:: To do ::
Please retype the records below exactly as they stand.

:: Records for the exercise ::
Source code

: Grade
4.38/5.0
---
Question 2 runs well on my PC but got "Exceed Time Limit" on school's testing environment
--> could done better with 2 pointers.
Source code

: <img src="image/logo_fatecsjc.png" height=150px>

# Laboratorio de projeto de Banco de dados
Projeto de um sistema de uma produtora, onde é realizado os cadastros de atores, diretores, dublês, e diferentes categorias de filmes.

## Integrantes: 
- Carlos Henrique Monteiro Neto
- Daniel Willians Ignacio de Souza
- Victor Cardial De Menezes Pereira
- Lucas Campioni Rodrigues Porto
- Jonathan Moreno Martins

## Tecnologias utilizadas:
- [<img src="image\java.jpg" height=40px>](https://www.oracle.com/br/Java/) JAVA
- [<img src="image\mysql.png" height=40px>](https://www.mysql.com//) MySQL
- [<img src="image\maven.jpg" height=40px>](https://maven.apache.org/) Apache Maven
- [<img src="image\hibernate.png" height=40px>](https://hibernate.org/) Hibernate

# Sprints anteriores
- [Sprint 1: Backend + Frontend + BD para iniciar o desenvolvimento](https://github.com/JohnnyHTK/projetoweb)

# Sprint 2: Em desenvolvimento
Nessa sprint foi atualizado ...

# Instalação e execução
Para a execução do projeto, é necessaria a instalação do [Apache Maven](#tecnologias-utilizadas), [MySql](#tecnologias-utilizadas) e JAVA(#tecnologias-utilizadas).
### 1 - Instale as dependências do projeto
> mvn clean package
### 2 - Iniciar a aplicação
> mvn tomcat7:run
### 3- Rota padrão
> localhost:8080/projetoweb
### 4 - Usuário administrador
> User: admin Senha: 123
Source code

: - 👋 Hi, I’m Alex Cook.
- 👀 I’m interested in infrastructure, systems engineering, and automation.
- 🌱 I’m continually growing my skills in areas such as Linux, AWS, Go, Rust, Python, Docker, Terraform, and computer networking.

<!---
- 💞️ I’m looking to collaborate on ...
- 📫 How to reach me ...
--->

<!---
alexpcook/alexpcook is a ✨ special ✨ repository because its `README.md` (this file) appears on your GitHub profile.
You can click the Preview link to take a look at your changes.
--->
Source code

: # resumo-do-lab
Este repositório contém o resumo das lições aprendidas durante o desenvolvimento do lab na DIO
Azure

:: Written reply ::
Source code

: Grade
4.38/5.0
---
Question 2 runs well on my PC but got "Exceed Time Limit" on school's testing environment
--> could done better with 2 pointers.
Source code

: <img src="image/logo_fatecsjc.png" height=150px>

# Laboratorio de projeto de Banco de dados
Projeto de um sistema de uma produtora, onde é realizado os cadastros de atores, diretores, dublês, e diferentes categorias de filmes.

## Integrantes: 
- Carlos Henrique Monteiro Neto
- Daniel Willians Ignacio de Souza
- Victor Cardial De Menezes Pereira
- Lucas Campioni Rodrigues Porto
- Jonathan Moreno Martins

## Tecnologias utilizadas:
- [<img src="image\java.jpg" height=40px>](https://www.oracle.com/br/Java/) JAVA
- [<img src="image\mysql.png" height=40px>](https://www.mysql.com//) MySQL
- [<img src="image\maven.jpg" height=40px>](https://maven.apache.org/) Apache Maven
- [<img src="image\hibernate.png" height=40px>](https://hibernate.org/) Hibernate

# Sprints anteriores
- [Sprint 1: Backend + Frontend + BD para iniciar o desenvolvimento](https://github.com/JohnnyHTK/projetoweb)

# Sprint 2: Em desenvolvimento
Nessa sprint foi atualizado ...

# Instalação e execução
Para a execução do projeto, é necessaria a instalação do [Apache Maven](#tecnologias-utilizadas), [MySql](#tecnologias-utilizadas) e JAVA(#tecnologias-utilizadas).
### 1 - Instale as dependências do projeto
> mvn clean package
### 2 - Iniciar a aplicação
> mvn tomcat7:run
### 3- Rota padrão
> localhost:8080/projetoweb
### 4 - Usuário administrador
> User: admin Senha: 123
Source code

: - 👋 Hi, I’m Alex Cook.
- 👀 I’m interested in infrastructure, systems engineering, and automation.
- 🌱 I’m continually growing my skills in areas such as Linux, AWS, Go, Rust, Python, Docker, Terraform, and computer networking.

<!---
- 💞️ I’m looking to collaborate on ...
- 📫 How to reach me ...
--->

<!---
alexpcook/alexpcook is a ✨ special ✨ repository because its `README.md` (this file) appears on your GitHub profile.
You can click the Preview link to take a look at your changes.
--->
Source code

: # resumo-do-lab
Este repositório contém o resumo das lições aprendidas durante o desenvolvimento do lab na DIO
Azure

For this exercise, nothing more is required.